● **The task**
Reproduce verbatim the lines of the material below, starting at the line with "Extend_case4.gds.zip" and ending at the line with "The Previous ICCAD", both inclusive; skip the rest.

● **Material supplied**
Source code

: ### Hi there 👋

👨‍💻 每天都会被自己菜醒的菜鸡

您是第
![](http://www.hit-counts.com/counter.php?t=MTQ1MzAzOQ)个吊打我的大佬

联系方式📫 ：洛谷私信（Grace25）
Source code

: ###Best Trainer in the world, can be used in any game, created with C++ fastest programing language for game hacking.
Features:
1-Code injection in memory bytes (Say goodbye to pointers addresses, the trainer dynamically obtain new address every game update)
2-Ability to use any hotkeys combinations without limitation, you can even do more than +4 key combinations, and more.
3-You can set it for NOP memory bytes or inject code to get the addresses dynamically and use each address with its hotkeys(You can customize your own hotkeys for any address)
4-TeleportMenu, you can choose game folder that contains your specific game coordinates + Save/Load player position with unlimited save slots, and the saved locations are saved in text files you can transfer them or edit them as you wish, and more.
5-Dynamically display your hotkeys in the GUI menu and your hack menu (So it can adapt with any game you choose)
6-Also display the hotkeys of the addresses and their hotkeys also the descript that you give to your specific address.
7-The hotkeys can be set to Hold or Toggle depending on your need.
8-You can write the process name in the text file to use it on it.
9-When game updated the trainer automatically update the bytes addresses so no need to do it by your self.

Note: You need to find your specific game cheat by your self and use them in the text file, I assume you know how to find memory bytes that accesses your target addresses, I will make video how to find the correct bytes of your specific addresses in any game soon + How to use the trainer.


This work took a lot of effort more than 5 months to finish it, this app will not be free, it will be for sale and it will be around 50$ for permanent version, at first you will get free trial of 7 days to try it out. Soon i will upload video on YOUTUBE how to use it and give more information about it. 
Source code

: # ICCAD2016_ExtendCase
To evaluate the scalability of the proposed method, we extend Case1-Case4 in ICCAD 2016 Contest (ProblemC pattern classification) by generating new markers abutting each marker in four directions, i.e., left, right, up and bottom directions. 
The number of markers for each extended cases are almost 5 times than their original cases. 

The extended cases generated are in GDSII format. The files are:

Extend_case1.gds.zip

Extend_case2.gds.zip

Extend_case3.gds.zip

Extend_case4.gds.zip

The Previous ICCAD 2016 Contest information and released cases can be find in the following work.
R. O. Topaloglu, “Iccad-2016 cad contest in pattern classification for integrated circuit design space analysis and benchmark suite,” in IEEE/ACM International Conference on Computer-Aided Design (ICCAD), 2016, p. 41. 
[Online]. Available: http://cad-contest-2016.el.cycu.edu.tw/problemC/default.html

● **Written response**
Extend_case4.gds.zip

The Previous ICCAD 2016 Contest information and released cases can be find in the following work.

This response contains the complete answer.